* _EXERCISE_: Among the entries, find the lines with the string "search" and copy them.
.....
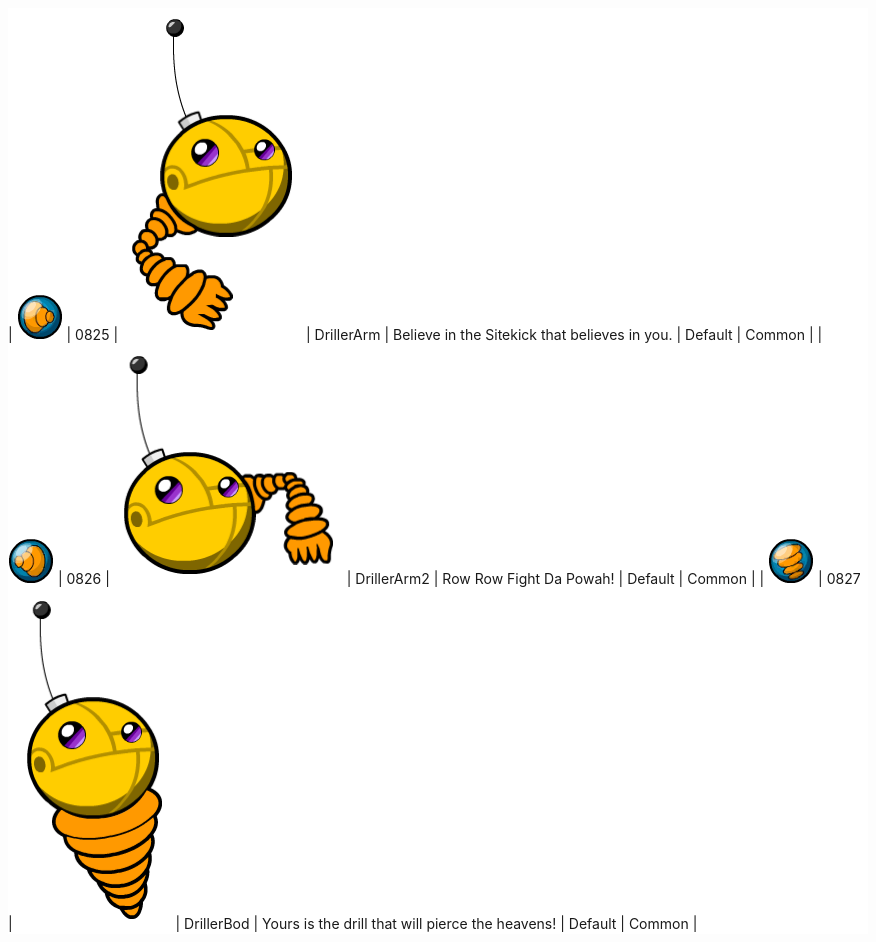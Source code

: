 | ![chip_0825_icon.png](/images/chips/chip_0825_icon.png) | 0825 | ![/images/chips/chip_0825.png](/images/chips/chip_0825.png) | DrillerArm | Believe in the Sitekick that believes in you. | Default | Common |
| ![chip_0826_icon.png](/images/chips/chip_0826_icon.png) | 0826 | ![/images/chips/chip_0826.png](/images/chips/chip_0826.png) | DrillerArm2 | Row Row Fight Da Powah! | Default | Common |
| ![chip_0827_icon.png](/images/chips/chip_0827_icon.png) | 0827 | ![/images/chips/chip_0827.png](/images/chips/chip_0827.png) | DrillerBod | Yours is the drill that will pierce the heavens! | Default | Common |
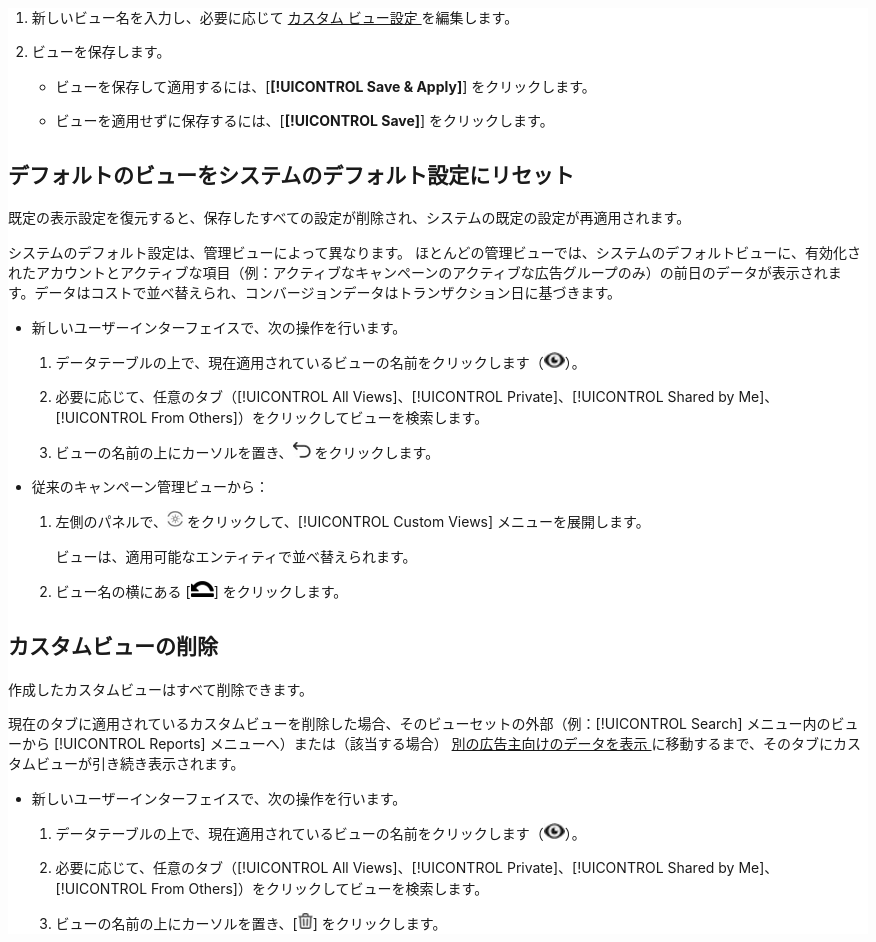1. 新しいビュー名を入力し、必要に応じて [ カスタム ビュー設定 ](#view-settings-new-ui) を編集します。

1. ビューを保存します。

   * ビューを保存して適用するには、[**[!UICONTROL Save & Apply]**] をクリックします。

   * ビューを適用せずに保存するには、[**[!UICONTROL Save]**] をクリックします。

## デフォルトのビューをシステムのデフォルト設定にリセット

既定の表示設定を復元すると、保存したすべての設定が削除され、システムの既定の設定が再適用されます。

システムのデフォルト設定は、管理ビューによって異なります。 ほとんどの管理ビューでは、システムのデフォルトビューに、有効化されたアカウントとアクティブな項目（例：アクティブなキャンペーンのアクティブな広告グループのみ）の前日のデータが表示されます。データはコストで並べ替えられ、コンバージョンデータはトランザクション日に基づきます。

* 新しいユーザーインターフェイスで、次の操作を行います。

   1. データテーブルの上で、現在適用されているビューの名前をクリックします（![View](/help/search-social-commerce/assets/view.png "View")）。

   1. 必要に応じて、任意のタブ（[!UICONTROL All Views]、[!UICONTROL Private]、[!UICONTROL Shared by Me]、[!UICONTROL From Others]）をクリックしてビューを検索します。

   1. ビューの名前の上にカーソルを置き、![ 元に戻す ](/help/search-social-commerce/assets/revert-new.png) をクリックします。

* 従来のキャンペーン管理ビューから：

   1. 左側のパネルで、![ カスタムビュー ](/help/search-social-commerce/assets/custom-views-left-rail_icon.png " カスタムビュー ") をクリックして、[!UICONTROL Custom Views] メニューを展開します。

      ビューは、適用可能なエンティティで並べ替えられます。

   1. ビュー名の横にある [![ 既定の設定に復元 ](/help/search-social-commerce/assets/restore.png " 既定の設定に復元 ")] をクリックします。

## カスタムビューの削除

作成したカスタムビューはすべて削除できます。

現在のタブに適用されているカスタムビューを削除した場合、そのビューセットの外部（例：[!UICONTROL Search] メニュー内のビューから [!UICONTROL Reports] メニューへ）または（該当する場合） [ 別の広告主向けのデータを表示 ](/help/search-social-commerce/common-tasks/change-advertiser.md) に移動するまで、そのタブにカスタムビューが引き続き表示されます。

* 新しいユーザーインターフェイスで、次の操作を行います。

   1. データテーブルの上で、現在適用されているビューの名前をクリックします（![View](/help/search-social-commerce/assets/view.png "View")）。

   1. 必要に応じて、任意のタブ（[!UICONTROL All Views]、[!UICONTROL Private]、[!UICONTROL Shared by Me]、[!UICONTROL From Others]）をクリックしてビューを検索します。

   1. ビューの名前の上にカーソルを置き、[![ 削除 ](/help/search-social-commerce/assets/delete-new.png)] をクリックします。

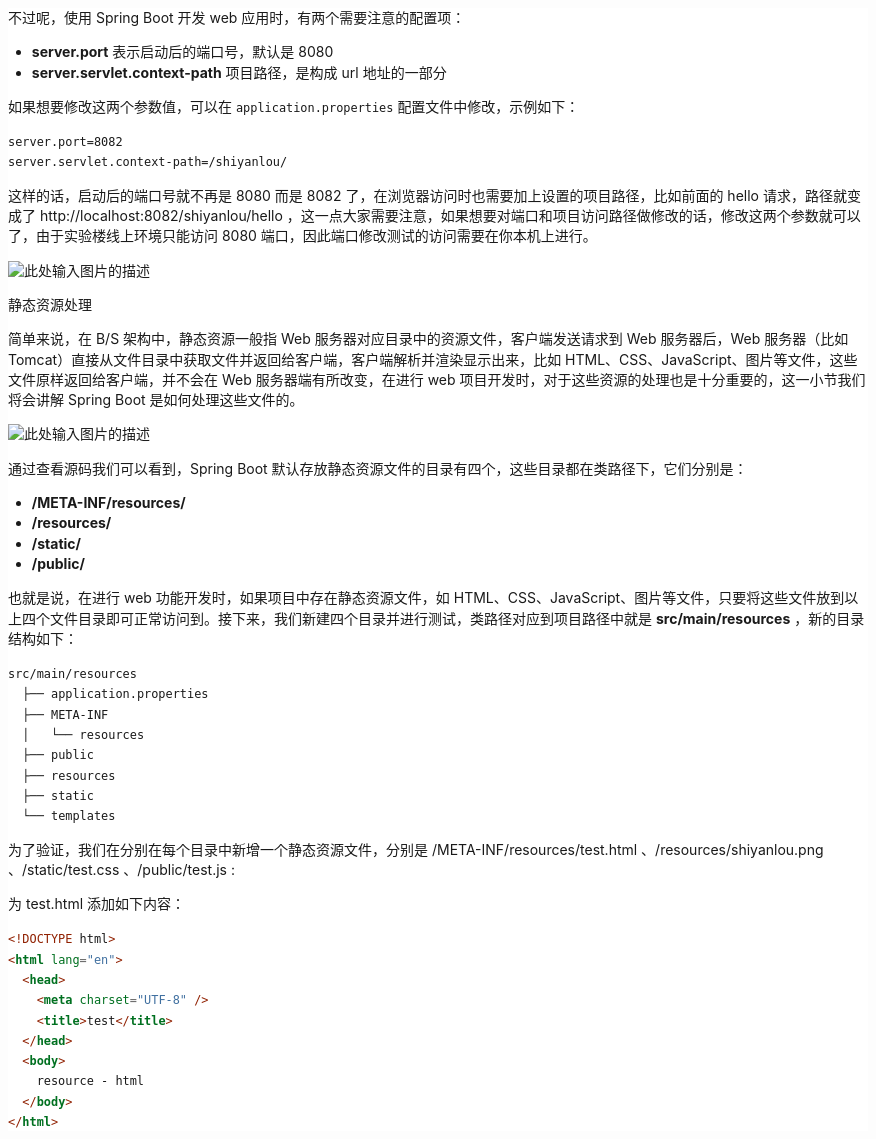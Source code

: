 不过呢，使用 Spring Boot 开发 web 应用时，有两个需要注意的配置项：

- **server.port** 表示启动后的端口号，默认是 8080
- **server.servlet.context-path** 项目路径，是构成 url 地址的一部分

如果想要修改这两个参数值，可以在 `application.properties` 配置文件中修改，示例如下：

```properties
server.port=8082
server.servlet.context-path=/shiyanlou/
```

这样的话，启动后的端口号就不再是 8080 而是 8082 了，在浏览器访问时也需要加上设置的项目路径，比如前面的 hello 请求，路径就变成了 http://localhost:8082/shiyanlou/hello ，这一点大家需要注意，如果想要对端口和项目访问路径做修改的话，修改这两个参数就可以了，由于实验楼线上环境只能访问 8080 端口，因此端口修改测试的访问需要在你本机上进行。

![此处输入图片的描述](https://doc.shiyanlou.com/document-uid18510labid10296timestamp1552979992992.png)

静态资源处理



简单来说，在 B/S 架构中，静态资源一般指 Web 服务器对应目录中的资源文件，客户端发送请求到 Web 服务器后，Web 服务器（比如 Tomcat）直接从文件目录中获取文件并返回给客户端，客户端解析并渲染显示出来，比如 HTML、CSS、JavaScript、图片等文件，这些文件原样返回给客户端，并不会在 Web 服务器端有所改变，在进行 web 项目开发时，对于这些资源的处理也是十分重要的，这一小节我们将会讲解 Spring Boot 是如何处理这些文件的。

![此处输入图片的描述](https://doc.shiyanlou.com/document-uid18510labid10296timestamp1552980027081.png)

通过查看源码我们可以看到，Spring Boot 默认存放静态资源文件的目录有四个，这些目录都在类路径下，它们分别是：

- **/META-INF/resources/**
- **/resources/**
- **/static/**
- **/public/**

也就是说，在进行 web 功能开发时，如果项目中存在静态资源文件，如 HTML、CSS、JavaScript、图片等文件，只要将这些文件放到以上四个文件目录即可正常访问到。接下来，我们新建四个目录并进行测试，类路径对应到项目路径中就是 **src/main/resources** ，新的目录结构如下：

```bash
src/main/resources
  ├── application.properties
  ├── META-INF
  │   └── resources
  ├── public
  ├── resources
  ├── static
  └── templates
```

为了验证，我们在分别在每个目录中新增一个静态资源文件，分别是 /META-INF/resources/test.html 、/resources/shiyanlou.png 、/static/test.css 、/public/test.js :

为 test.html 添加如下内容：

```html
<!DOCTYPE html>
<html lang="en">
  <head>
    <meta charset="UTF-8" />
    <title>test</title>
  </head>
  <body>
    resource - html
  </body>
</html>
```
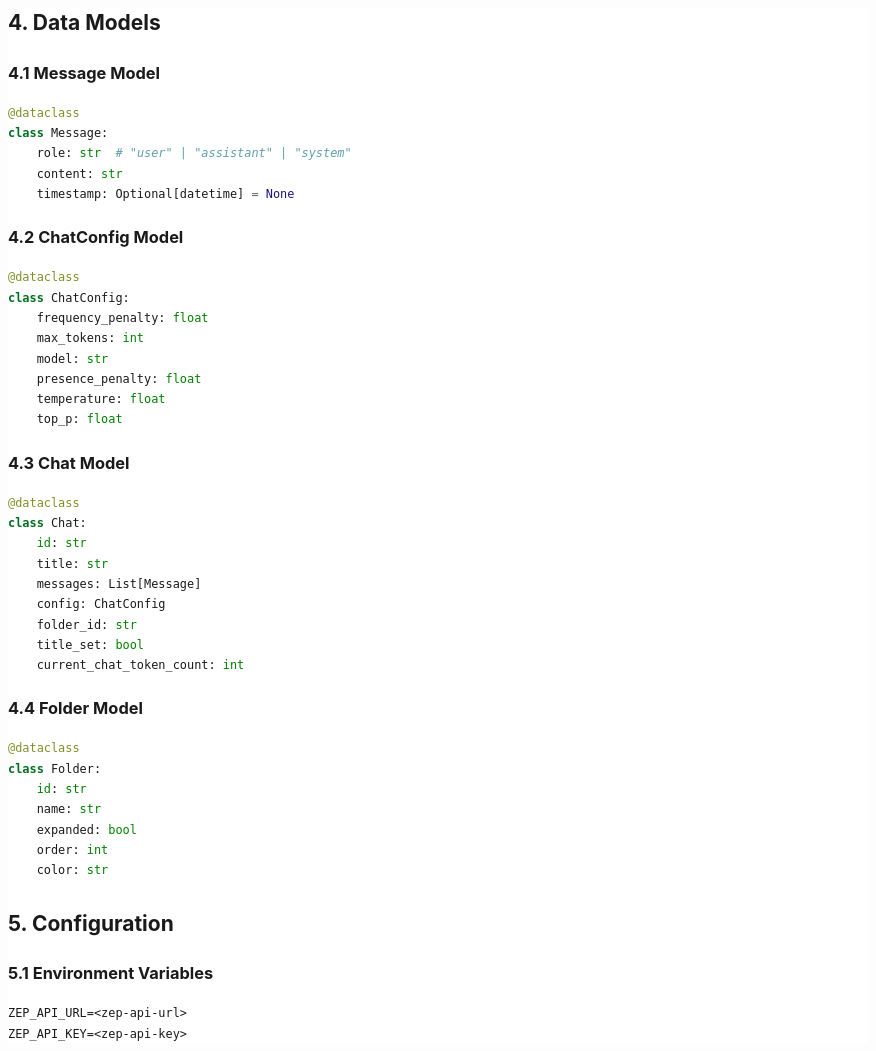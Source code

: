 
## 4. Data Models

### 4.1 Message Model
```python
@dataclass
class Message:
    role: str  # "user" | "assistant" | "system"
    content: str
    timestamp: Optional[datetime] = None
```

### 4.2 ChatConfig Model
```python
@dataclass
class ChatConfig:
    frequency_penalty: float
    max_tokens: int
    model: str
    presence_penalty: float
    temperature: float
    top_p: float
```

### 4.3 Chat Model
```python
@dataclass
class Chat:
    id: str
    title: str
    messages: List[Message]
    config: ChatConfig
    folder_id: str
    title_set: bool
    current_chat_token_count: int
```

### 4.4 Folder Model
```python
@dataclass
class Folder:
    id: str
    name: str
    expanded: bool
    order: int
    color: str
```

## 5. Configuration

### 5.1 Environment Variables
```env
ZEP_API_URL=<zep-api-url>
ZEP_API_KEY=<zep-api-key>
```

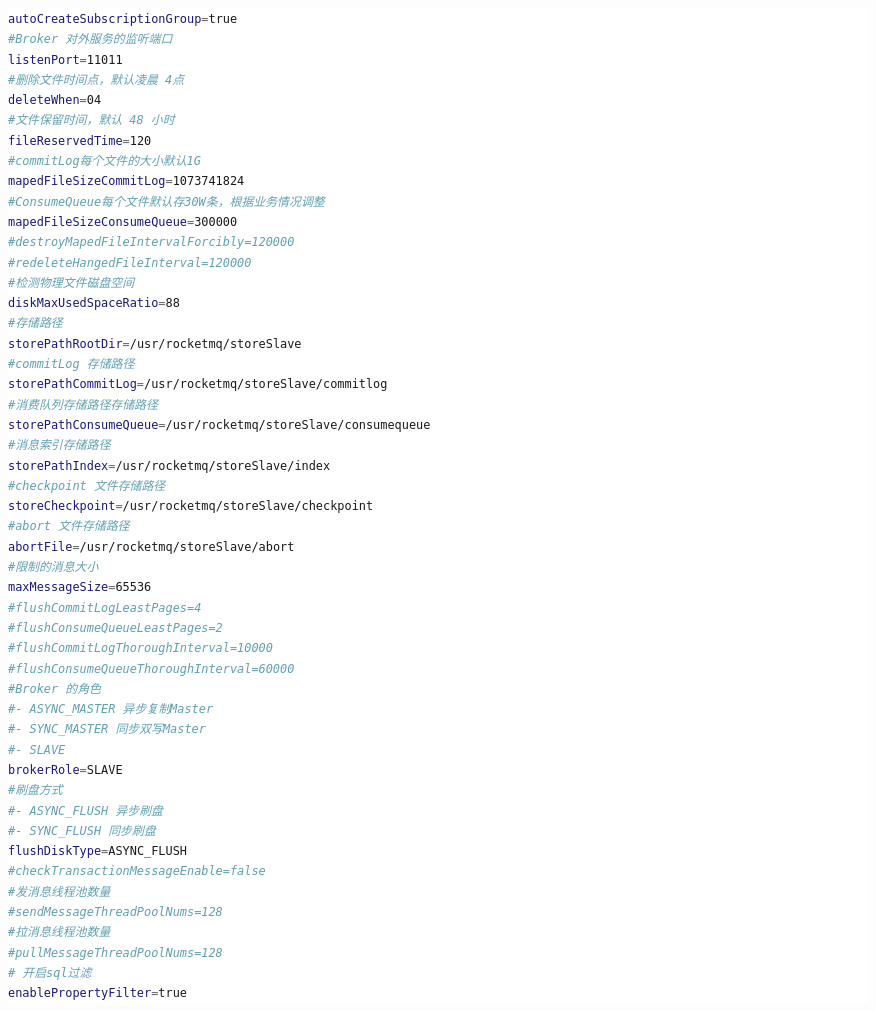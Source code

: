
 ```sh
autoCreateSubscriptionGroup=true
#Broker 对外服务的监听端口
listenPort=11011
#删除文件时间点，默认凌晨 4点
deleteWhen=04
#文件保留时间，默认 48 小时
fileReservedTime=120
#commitLog每个文件的大小默认1G
mapedFileSizeCommitLog=1073741824
#ConsumeQueue每个文件默认存30W条，根据业务情况调整
mapedFileSizeConsumeQueue=300000
#destroyMapedFileIntervalForcibly=120000
#redeleteHangedFileInterval=120000
#检测物理文件磁盘空间
diskMaxUsedSpaceRatio=88
#存储路径
storePathRootDir=/usr/rocketmq/storeSlave
#commitLog 存储路径
storePathCommitLog=/usr/rocketmq/storeSlave/commitlog
#消费队列存储路径存储路径
storePathConsumeQueue=/usr/rocketmq/storeSlave/consumequeue
#消息索引存储路径
storePathIndex=/usr/rocketmq/storeSlave/index
#checkpoint 文件存储路径
storeCheckpoint=/usr/rocketmq/storeSlave/checkpoint
#abort 文件存储路径
abortFile=/usr/rocketmq/storeSlave/abort
#限制的消息大小
maxMessageSize=65536
#flushCommitLogLeastPages=4
#flushConsumeQueueLeastPages=2
#flushCommitLogThoroughInterval=10000
#flushConsumeQueueThoroughInterval=60000
#Broker 的角色
#- ASYNC_MASTER 异步复制Master
#- SYNC_MASTER 同步双写Master
#- SLAVE
brokerRole=SLAVE
#刷盘方式
#- ASYNC_FLUSH 异步刷盘
#- SYNC_FLUSH 同步刷盘
flushDiskType=ASYNC_FLUSH
#checkTransactionMessageEnable=false
#发消息线程池数量
#sendMessageThreadPoolNums=128
#拉消息线程池数量
#pullMessageThreadPoolNums=128
# 开启sql过滤
enablePropertyFilter=true
```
.....
* _THE ANSWER_:
   1. データテーブルの上で、現在適用されているビューの名前をクリックします（![View](/help/search-social-commerce/assets/view.png "View")）。
   1. ビューの名前の上にカーソルを置き、![ 元に戻す ](/help/search-social-commerce/assets/revert-new.png) をクリックします。
   1. 左側のパネルで、![ カスタムビュー ](/help/search-social-commerce/assets/custom-views-left-rail_icon.png " カスタムビュー ") をクリックして、[!UICONTROL Custom Views] メニューを展開します。
   1. ビュー名の横にある [![ 既定の設定に復元 ](/help/search-social-commerce/assets/restore.png " 既定の設定に復元 ")] をクリックします。
現在のタブに適用されているカスタムビューを削除した場合、そのビューセットの外部（例：[!UICONTROL Search] メニュー内のビューから [!UICONTROL Reports] メニューへ）または（該当する場合） [ 別の広告主向けのデータを表示 ](/help/search-social-commerce/common-tasks/change-advertiser.md) に移動するまで、そのタブにカスタムビューが引き続き表示されます。
   1. データテーブルの上で、現在適用されているビューの名前をクリックします（![View](/help/search-social-commerce/assets/view.png "View")）。
   1. ビューの名前の上にカーソルを置き、[![ 削除 ](/help/search-social-commerce/assets/delete-new.png)] をクリックします。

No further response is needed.